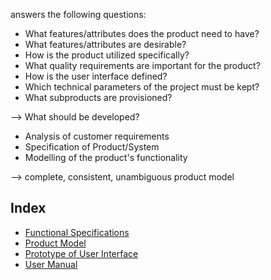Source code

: answers the following questions:
- What features/attributes does the product need to have?
- What features/attributes are desirable?
- How is the product utilized specifically?
- What quality requirements are important for the product?
- How is the user interface defined?
- Which technical parameters of the project must be kept?
- What subproducts are provisioned?

--> What should be developed?



- Analysis of customer requirements
- Specification of Product/System
- Modelling of the product's functionality

--> complete, consistent, unambiguous product model


## Index

- [Functional Specifications](/Pages/2Definition/2.1.0FunctionalSpecifications.md)
- [Product Model](/Pages/2Definition/2.2.0ProductModel.md)
- [Prototype of User Interface](/Pages/2Definition/2.3.0PrototypeUI.md)
- [User Manual](/Pages/2Definition/2.4.0UserManual.md)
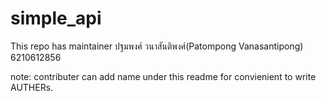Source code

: # simple_api
This repo has maintainer
ปฐมพงศ์ วนาสันติพงศ์(Patompong Vanasantipong) 6210612856

note: contributer can add name under this readme for convienient to write AUTHERs.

### [Problem]
Output the lines of the data exactly, starting at the first and ending with the line that has "- Modelling of the product's functionality". Pictures are not part of it.

### [Exercise solution]
Source code

: answers the following questions:
- What features/attributes does the product need to have?
- What features/attributes are desirable?
- How is the product utilized specifically?
- What quality requirements are important for the product?
- How is the user interface defined?
- Which technical parameters of the project must be kept?
- What subproducts are provisioned?

--> What should be developed?



- Analysis of customer requirements
- Specification of Product/System
- Modelling of the product's functionality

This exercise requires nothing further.